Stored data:

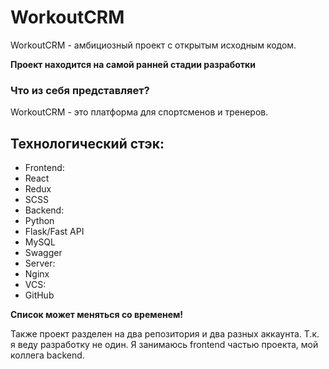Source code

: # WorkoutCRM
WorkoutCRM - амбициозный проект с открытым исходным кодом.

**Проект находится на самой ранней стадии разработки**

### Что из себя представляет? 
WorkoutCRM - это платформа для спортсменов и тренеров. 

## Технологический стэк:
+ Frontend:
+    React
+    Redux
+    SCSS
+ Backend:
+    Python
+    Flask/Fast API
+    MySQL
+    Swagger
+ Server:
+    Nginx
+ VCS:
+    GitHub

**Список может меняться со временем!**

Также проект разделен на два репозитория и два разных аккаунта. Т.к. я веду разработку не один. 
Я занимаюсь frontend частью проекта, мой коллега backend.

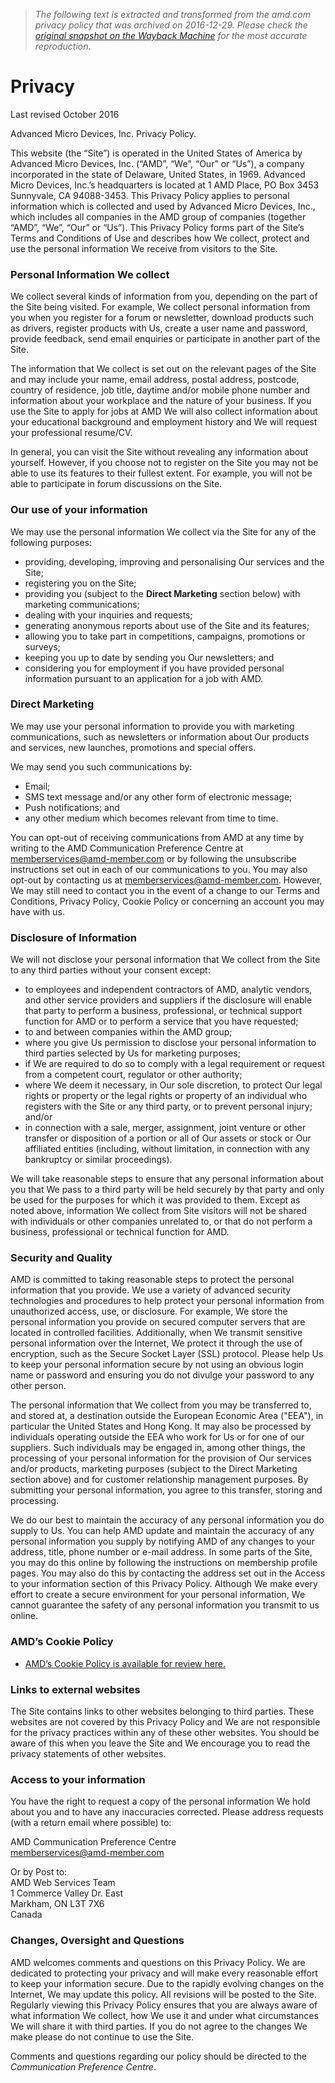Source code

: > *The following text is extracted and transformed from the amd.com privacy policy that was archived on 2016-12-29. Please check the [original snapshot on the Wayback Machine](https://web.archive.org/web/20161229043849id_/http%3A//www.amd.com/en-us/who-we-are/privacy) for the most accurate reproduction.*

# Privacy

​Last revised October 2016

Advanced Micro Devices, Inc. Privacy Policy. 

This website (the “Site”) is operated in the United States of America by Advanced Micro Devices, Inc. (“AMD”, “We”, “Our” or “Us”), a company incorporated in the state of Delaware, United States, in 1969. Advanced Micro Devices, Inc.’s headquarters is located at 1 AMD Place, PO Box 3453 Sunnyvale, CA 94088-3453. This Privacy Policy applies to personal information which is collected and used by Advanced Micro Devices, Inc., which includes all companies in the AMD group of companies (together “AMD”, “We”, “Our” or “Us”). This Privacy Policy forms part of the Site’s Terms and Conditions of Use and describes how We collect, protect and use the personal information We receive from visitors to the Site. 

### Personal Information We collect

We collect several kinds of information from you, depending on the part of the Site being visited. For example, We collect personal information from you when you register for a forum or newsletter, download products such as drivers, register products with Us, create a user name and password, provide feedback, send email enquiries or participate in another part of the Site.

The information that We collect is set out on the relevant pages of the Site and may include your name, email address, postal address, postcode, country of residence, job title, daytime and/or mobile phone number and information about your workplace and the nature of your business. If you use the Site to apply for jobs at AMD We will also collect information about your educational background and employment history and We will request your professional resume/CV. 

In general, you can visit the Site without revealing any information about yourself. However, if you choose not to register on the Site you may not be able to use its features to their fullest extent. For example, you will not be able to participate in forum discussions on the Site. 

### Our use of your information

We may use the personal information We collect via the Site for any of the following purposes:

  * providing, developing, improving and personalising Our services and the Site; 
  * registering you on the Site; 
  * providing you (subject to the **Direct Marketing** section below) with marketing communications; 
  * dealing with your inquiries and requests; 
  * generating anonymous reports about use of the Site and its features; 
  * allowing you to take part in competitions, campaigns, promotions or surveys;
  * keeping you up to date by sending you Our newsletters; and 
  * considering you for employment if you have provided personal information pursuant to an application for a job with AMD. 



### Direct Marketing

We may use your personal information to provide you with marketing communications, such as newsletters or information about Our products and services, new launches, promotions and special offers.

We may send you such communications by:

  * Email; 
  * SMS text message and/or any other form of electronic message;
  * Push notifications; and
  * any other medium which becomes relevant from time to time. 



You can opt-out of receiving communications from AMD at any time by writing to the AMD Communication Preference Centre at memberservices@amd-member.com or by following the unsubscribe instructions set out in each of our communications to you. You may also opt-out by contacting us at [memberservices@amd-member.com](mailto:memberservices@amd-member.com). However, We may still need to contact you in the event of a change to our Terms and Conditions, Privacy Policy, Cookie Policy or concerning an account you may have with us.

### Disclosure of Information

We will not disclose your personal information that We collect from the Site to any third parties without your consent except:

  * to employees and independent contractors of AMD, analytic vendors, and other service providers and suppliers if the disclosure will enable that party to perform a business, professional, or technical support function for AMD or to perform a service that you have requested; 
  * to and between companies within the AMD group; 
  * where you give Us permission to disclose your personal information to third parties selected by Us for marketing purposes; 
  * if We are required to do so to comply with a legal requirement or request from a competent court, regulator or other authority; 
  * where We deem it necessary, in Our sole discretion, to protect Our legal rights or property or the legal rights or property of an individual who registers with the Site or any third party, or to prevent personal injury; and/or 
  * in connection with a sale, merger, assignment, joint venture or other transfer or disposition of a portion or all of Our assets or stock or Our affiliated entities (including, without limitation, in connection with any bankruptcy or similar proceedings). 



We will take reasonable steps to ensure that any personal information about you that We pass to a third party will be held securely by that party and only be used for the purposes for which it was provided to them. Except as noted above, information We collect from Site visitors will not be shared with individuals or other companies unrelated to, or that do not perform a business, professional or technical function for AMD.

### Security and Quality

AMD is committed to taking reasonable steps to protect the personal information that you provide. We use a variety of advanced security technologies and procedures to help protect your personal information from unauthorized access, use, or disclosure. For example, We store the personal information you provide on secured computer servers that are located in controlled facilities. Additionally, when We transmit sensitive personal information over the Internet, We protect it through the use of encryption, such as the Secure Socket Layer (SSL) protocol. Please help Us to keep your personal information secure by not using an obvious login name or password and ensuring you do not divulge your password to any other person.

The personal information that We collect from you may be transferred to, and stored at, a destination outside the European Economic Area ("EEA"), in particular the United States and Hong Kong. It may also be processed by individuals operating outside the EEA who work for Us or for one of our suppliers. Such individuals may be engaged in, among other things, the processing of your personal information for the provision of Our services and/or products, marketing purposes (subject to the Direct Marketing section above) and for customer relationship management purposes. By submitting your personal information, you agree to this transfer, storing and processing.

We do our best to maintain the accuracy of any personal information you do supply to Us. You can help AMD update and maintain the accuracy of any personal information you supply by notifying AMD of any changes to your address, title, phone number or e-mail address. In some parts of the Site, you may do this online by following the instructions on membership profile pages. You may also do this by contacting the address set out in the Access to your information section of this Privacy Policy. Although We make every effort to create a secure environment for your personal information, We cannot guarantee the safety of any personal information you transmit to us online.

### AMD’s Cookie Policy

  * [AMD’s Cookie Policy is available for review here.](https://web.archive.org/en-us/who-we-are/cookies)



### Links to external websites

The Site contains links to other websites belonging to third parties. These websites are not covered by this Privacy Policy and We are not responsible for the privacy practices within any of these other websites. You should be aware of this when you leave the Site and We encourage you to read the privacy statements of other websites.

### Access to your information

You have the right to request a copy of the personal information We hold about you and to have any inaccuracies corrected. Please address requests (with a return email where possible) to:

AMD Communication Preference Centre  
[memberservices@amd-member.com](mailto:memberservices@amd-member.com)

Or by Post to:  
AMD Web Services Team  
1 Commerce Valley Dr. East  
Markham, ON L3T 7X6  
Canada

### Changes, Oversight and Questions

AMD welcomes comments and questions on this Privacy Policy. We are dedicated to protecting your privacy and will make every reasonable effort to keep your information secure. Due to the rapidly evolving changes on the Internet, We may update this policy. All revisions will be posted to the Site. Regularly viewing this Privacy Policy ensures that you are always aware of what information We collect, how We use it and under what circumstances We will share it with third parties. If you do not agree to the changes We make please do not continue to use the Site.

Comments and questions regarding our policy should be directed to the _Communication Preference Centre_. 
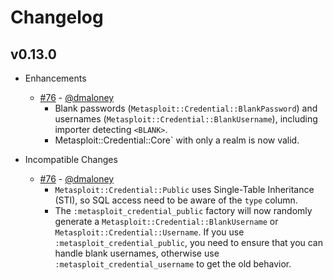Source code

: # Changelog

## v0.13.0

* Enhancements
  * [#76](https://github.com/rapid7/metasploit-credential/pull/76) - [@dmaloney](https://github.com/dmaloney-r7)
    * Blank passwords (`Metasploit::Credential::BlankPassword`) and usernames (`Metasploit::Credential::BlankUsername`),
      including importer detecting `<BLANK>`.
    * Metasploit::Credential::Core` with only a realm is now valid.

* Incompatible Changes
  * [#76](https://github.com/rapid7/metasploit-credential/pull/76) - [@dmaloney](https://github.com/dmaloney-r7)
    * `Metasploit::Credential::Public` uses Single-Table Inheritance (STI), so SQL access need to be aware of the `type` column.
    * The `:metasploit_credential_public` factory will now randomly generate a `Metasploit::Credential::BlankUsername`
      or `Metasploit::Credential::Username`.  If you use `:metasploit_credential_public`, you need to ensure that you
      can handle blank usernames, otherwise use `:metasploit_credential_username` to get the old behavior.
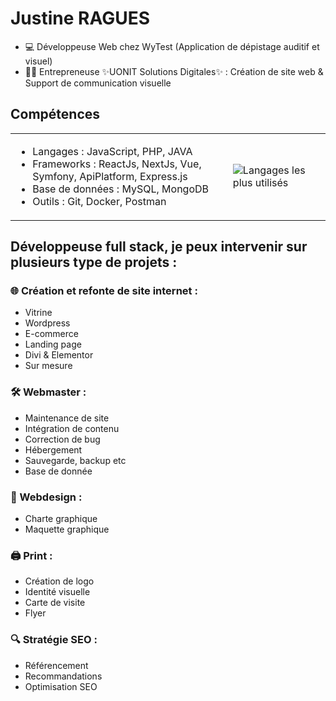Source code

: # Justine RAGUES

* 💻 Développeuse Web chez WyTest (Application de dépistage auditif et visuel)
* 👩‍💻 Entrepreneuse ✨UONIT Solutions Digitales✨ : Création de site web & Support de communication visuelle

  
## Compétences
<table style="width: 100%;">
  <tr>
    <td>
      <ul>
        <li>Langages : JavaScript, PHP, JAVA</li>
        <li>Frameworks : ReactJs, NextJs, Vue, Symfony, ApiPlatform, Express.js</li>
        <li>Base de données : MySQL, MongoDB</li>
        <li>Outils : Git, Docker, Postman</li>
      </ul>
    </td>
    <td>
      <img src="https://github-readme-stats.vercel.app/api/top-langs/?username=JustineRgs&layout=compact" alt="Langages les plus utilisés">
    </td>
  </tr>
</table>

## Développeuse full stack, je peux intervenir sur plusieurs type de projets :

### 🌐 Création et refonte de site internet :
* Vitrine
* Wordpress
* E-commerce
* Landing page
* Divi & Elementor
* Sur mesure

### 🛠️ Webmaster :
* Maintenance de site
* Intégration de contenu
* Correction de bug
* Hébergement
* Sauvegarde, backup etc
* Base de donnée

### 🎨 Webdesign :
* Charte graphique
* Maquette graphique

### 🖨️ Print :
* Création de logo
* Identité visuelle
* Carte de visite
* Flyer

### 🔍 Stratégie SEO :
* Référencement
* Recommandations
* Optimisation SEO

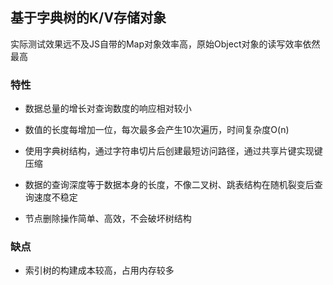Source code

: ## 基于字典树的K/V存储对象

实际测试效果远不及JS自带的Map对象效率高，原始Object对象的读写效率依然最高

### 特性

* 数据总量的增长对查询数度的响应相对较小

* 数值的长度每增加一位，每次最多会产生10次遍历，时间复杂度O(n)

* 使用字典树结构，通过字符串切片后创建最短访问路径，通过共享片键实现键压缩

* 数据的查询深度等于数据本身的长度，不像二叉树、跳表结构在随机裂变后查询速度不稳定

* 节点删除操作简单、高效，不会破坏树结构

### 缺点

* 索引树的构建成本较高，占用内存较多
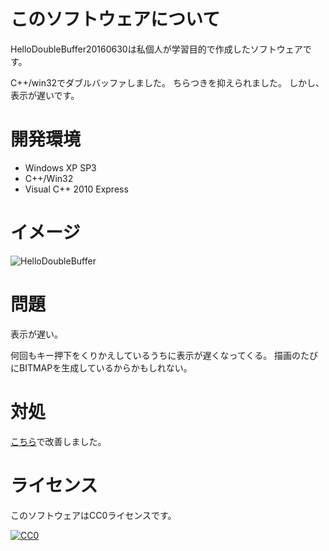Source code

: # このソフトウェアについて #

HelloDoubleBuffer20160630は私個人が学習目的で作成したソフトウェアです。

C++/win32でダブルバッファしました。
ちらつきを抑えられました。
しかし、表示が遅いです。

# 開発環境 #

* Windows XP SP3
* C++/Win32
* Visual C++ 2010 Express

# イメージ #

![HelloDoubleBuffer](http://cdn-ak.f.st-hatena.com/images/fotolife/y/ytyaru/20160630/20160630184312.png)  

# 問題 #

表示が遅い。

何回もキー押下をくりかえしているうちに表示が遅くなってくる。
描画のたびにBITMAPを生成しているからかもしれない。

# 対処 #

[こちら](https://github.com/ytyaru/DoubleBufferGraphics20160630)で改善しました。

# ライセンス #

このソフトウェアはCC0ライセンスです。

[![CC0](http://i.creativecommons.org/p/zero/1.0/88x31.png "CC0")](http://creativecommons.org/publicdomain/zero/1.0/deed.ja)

▶ **How to complete this task**
Reproduce exactly the lines of the data above that run from the line with "### 🎨 Webdesign" down to the line with "このソフトウェアはCC0ライセンスです。", both ends included. Pictures do not belong in the copy.

▶ **Answer to this problem**
### 🎨 Webdesign :
* Charte graphique
* Maquette graphique

### 🖨️ Print :
* Création de logo
* Identité visuelle
* Carte de visite
* Flyer

### 🔍 Stratégie SEO :
* Référencement
* Recommandations
* Optimisation SEO

Source code

: ## 基于字典树的K/V存储对象

实际测试效果远不及JS自带的Map对象效率高，原始Object对象的读写效率依然最高

### 特性

* 数据总量的增长对查询数度的响应相对较小

* 数值的长度每增加一位，每次最多会产生10次遍历，时间复杂度O(n)

* 使用字典树结构，通过字符串切片后创建最短访问路径，通过共享片键实现键压缩

* 数据的查询深度等于数据本身的长度，不像二叉树、跳表结构在随机裂变后查询速度不稳定

* 节点删除操作简单、高效，不会破坏树结构

### 缺点

* 索引树的构建成本较高，占用内存较多
Source code

: # このソフトウェアについて #

HelloDoubleBuffer20160630は私個人が学習目的で作成したソフトウェアです。

C++/win32でダブルバッファしました。
ちらつきを抑えられました。
しかし、表示が遅いです。

# 開発環境 #

* Windows XP SP3
* C++/Win32
* Visual C++ 2010 Express

# イメージ #

![HelloDoubleBuffer](http://cdn-ak.f.st-hatena.com/images/fotolife/y/ytyaru/20160630/20160630184312.png)  

# 問題 #

表示が遅い。

何回もキー押下をくりかえしているうちに表示が遅くなってくる。
描画のたびにBITMAPを生成しているからかもしれない。

# 対処 #

[こちら](https://github.com/ytyaru/DoubleBufferGraphics20160630)で改善しました。

# ライセンス #

このソフトウェアはCC0ライセンスです。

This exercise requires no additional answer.